One of the mysteries of the English language finally explained.
A one-legged support for a camera or fishing rod.
- ‘At every football game on TV, we can see dozens of sideline photographers resting their heavy telephoto lenses on a monopod.’
- ‘It is impossible and impractical to use a tripod, either use a monopod or rest the rim of the lens on the windowsill.’
- ‘At the base, a piece of steel is welded on that carries the standard 1/4-20 tpi attachment for tripod or monopod.’
- ‘Yesterday, I missed her - ironically, I was too busy fiddling the monopod onto the camera.’
- ‘Another solution is to use a tripod or monopod, which is something you might consider, especially if you're traveling by car and have a place to stow it.’
- ‘The rifle is also provided with a buttstock monopod that can be fine-tuned via a threaded ‘foot.’’
- ‘I used a monopod to increase stability.’
- ‘This upgraded version featured a faster barrel change, a simple monopod, tubular stock with cleaning equipment storage and a single aperture rear sight.’

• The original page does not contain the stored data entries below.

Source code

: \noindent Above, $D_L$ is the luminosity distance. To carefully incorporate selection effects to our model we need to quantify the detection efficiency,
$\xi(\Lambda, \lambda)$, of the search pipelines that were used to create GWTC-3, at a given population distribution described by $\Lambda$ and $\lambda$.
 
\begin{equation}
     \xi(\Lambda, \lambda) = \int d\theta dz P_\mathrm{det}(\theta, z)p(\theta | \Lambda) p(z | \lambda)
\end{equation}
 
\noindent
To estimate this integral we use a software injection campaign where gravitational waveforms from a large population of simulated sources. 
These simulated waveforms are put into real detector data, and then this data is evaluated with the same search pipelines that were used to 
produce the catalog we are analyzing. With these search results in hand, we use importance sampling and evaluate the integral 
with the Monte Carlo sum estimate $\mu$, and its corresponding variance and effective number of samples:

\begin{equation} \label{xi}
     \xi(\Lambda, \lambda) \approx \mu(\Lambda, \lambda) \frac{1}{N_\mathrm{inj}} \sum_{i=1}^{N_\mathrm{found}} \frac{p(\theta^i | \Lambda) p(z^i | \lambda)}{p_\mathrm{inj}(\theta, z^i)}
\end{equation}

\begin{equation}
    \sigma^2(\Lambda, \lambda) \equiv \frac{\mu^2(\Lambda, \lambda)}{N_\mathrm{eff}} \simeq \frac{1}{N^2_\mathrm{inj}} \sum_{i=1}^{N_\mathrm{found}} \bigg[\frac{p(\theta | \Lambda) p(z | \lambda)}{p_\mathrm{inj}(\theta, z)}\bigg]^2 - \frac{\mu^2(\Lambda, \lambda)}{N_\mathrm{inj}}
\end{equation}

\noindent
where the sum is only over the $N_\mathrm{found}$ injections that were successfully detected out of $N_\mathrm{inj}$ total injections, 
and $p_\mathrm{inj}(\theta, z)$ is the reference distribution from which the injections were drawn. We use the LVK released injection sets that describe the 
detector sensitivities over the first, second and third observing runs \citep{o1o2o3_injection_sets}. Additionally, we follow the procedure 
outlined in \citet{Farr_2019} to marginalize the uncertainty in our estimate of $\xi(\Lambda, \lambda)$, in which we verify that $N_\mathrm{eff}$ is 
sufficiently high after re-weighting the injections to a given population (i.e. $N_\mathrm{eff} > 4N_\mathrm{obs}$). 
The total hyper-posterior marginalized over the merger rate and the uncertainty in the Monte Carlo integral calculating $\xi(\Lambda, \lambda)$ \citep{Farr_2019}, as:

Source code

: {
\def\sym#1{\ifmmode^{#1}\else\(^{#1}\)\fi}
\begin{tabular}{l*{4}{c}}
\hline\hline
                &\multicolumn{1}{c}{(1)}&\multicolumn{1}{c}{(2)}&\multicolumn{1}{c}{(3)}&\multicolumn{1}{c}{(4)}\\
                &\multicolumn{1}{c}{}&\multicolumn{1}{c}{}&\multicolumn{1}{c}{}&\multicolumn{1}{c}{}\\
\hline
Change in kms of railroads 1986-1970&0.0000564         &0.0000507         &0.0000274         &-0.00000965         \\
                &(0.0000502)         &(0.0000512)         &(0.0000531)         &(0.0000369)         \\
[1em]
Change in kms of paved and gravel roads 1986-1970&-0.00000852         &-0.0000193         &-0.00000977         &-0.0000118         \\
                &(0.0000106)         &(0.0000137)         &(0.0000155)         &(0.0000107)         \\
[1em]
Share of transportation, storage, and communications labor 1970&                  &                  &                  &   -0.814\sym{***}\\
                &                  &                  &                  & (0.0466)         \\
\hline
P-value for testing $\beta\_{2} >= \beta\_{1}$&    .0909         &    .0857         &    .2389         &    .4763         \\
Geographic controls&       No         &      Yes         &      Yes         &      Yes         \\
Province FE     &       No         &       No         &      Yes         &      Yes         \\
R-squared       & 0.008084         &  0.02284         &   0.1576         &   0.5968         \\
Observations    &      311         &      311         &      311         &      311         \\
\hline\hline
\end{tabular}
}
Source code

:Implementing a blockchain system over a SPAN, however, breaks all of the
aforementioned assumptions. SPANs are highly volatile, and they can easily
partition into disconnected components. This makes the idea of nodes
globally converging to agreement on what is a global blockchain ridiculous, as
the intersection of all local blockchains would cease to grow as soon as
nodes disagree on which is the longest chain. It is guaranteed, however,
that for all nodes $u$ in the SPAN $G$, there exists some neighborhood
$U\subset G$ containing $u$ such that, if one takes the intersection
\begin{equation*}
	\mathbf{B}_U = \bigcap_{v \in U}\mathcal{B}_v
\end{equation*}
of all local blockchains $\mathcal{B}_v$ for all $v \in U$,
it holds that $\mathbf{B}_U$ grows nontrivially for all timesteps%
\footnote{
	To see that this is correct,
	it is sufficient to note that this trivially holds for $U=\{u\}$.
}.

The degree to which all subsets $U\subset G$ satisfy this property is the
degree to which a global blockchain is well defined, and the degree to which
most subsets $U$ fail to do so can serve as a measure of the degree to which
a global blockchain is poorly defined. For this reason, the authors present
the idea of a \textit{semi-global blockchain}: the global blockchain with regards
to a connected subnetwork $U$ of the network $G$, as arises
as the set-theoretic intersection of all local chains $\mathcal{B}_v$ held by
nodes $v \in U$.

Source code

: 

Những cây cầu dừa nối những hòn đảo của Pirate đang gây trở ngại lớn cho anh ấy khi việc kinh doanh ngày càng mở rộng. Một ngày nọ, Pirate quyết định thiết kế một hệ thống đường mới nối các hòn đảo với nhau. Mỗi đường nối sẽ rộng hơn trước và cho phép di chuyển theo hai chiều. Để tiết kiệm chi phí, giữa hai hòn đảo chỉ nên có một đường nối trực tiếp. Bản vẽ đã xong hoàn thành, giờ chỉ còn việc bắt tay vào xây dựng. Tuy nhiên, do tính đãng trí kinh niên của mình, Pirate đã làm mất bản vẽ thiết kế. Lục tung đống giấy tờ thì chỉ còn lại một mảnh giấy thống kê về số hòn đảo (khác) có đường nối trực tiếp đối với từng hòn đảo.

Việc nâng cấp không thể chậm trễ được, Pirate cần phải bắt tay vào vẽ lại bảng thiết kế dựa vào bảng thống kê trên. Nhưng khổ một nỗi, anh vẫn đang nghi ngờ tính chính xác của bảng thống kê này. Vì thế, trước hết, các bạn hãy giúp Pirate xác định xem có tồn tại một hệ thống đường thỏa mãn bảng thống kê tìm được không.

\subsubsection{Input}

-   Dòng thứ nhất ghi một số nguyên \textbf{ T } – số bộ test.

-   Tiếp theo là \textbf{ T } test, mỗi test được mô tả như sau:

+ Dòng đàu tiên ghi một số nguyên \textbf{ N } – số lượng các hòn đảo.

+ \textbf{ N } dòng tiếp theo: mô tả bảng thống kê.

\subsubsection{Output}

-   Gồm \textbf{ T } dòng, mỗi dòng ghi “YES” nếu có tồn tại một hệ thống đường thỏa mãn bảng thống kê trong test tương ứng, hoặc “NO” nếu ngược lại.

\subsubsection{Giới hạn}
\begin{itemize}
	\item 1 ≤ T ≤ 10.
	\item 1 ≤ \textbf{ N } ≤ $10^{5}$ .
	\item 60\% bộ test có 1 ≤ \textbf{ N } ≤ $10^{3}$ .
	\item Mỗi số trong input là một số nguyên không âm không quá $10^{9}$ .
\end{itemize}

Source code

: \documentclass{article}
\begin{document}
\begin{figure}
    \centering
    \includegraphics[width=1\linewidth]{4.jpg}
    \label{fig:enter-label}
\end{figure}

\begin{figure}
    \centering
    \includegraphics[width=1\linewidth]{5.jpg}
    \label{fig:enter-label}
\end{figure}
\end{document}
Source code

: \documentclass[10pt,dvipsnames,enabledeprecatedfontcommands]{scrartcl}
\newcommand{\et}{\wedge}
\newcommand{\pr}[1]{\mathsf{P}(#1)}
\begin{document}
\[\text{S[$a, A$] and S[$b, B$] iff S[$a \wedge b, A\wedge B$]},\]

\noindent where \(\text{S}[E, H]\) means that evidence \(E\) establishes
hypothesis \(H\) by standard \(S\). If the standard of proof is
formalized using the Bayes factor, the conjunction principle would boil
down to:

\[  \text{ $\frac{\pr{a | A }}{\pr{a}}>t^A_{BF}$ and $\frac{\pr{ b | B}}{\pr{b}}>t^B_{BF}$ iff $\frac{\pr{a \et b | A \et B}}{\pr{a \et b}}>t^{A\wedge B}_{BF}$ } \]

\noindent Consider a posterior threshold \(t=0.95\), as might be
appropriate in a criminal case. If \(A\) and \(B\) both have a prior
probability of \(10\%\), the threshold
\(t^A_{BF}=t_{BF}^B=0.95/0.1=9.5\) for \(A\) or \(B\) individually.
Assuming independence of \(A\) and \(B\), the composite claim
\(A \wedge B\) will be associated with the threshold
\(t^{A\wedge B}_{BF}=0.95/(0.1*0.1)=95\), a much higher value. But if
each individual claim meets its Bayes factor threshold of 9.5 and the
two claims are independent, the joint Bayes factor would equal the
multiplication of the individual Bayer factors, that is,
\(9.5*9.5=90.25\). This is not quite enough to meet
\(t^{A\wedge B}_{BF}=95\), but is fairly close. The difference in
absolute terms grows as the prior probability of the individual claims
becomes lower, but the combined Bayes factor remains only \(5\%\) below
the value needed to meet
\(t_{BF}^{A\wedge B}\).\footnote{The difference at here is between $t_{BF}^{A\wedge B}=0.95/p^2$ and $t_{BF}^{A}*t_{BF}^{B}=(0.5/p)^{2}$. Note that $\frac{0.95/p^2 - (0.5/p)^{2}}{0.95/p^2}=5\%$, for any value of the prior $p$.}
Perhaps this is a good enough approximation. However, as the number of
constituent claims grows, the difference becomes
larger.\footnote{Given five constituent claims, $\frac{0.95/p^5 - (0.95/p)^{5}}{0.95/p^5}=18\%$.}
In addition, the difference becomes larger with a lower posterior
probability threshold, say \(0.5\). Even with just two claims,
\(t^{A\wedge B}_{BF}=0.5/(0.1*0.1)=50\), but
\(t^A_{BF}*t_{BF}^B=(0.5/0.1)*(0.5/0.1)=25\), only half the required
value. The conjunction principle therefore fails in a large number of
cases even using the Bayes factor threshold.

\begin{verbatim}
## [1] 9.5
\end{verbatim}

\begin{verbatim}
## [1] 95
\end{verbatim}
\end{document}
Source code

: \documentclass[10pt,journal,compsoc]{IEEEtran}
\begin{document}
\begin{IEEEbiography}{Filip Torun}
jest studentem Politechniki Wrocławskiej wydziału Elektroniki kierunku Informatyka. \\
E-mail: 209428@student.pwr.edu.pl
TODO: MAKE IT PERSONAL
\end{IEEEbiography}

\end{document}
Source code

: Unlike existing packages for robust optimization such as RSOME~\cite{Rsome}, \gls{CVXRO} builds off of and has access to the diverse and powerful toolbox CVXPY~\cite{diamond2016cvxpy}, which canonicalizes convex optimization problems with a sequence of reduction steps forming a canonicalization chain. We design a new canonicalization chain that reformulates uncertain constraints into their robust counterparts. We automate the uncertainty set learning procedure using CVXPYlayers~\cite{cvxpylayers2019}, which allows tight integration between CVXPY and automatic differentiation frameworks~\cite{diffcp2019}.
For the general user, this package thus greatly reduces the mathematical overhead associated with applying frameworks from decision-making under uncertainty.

- ‘Now screw your camera into position on the top and hold the monopod underneath the camera.’
- ‘Mark also bought me a monopod, which was a big surprise.’
- ‘Passengers scramble from cabins with an arsenal of cameras, long lenses, monopods and binoculars.’
- ‘There are also commercial sticks, such as the telescoping monopod that works not only for hiking, but also as a shooting support.’
- ‘I should have carried a tripod, or better yet a more portable monopod that lets you ‘run and gun.’’
- ‘If you find yourself at an event that ends off with an unexpected fireworks display, forget about hand-holding, bracing the camera against something solid or using a monopod.’
- ‘Turn the flash off on your camera and use a monopod to steady it for the slow speed the exposure system will probably select.’
Early 19th century: via Latin from Greek monopodion, from monos ‘single’ + pous, pod- ‘foot’.